Cub, Chewie growled.

"Oh, alright. You have the anatomy," he repeated, jumping to his feet. "What good is the anatomy if you don't know how to use it?"

Cub! Chewie roared, louder. Stop.

But Han was done. He had struggled all night with his own demons and he was exhausted. He was tired of Leia charging into where she didn't belong, stomping her foot and demanding everyone cater to her best impulses. Be honorable. Join the Alliance. Save the galaxy.

Bullshit.

Leia didn't miss a beat. She breached the four steps to him like plasma through atmosphere: quick, decisive and without hesitation. She only came up to his breastbone, but her presence was so much larger than her physical stature. Han had to take a quick breath when she stood toe-to-toe with him, her eyes furious and her lips collapsed into one angry line. No one else existed in the hotel room any longer. It was just him and her. And Han was terrified into silence.
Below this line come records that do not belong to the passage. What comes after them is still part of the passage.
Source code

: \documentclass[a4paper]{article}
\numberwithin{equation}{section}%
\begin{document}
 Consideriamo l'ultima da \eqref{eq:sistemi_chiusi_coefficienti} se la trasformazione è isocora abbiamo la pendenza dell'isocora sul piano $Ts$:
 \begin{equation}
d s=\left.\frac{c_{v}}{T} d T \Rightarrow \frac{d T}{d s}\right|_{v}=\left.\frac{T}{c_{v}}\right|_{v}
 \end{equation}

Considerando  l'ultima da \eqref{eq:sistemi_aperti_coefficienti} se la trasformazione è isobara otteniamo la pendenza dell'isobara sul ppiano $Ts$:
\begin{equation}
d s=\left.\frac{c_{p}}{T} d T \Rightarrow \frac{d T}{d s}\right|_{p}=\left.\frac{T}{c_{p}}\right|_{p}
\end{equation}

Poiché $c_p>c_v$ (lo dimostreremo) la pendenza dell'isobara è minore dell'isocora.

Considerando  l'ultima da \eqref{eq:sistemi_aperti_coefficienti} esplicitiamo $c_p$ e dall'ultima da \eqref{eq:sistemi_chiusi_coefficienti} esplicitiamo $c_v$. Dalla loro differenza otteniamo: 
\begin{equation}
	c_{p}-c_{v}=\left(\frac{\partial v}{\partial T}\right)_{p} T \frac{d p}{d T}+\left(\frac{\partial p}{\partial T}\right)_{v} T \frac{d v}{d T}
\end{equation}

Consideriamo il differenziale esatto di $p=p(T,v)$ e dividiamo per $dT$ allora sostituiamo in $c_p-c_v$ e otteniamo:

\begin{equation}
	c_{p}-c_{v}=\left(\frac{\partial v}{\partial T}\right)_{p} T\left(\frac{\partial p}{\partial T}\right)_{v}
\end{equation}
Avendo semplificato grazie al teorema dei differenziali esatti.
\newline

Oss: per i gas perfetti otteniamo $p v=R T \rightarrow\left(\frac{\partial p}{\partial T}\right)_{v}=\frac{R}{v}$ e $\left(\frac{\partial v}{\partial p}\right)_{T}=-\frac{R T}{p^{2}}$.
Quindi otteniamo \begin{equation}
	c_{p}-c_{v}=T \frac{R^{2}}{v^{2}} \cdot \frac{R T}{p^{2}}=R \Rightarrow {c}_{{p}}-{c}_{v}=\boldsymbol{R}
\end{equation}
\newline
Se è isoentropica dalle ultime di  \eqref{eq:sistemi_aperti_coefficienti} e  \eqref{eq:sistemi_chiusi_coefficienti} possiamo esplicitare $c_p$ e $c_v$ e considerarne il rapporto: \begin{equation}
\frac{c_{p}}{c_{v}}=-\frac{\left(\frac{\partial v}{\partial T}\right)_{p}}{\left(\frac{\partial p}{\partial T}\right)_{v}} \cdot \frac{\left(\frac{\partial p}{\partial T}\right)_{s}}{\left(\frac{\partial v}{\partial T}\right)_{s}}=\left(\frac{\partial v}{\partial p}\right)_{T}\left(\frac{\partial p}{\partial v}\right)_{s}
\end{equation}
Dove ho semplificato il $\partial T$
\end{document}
"Just because I am careful about how I use my anatomy doesn't mean I don't know how to use it," she breathed.

He opened his mouth to respond but no words came to mind and in the silence, Leia spun on her heel and lunged to the hotel door, open despite no one standing near it. Before Han could comprehend how the fucking door had opened, Leia was through it, boots loud in the hallway, and the door slammed shut by itself, rumbling on its old hinges.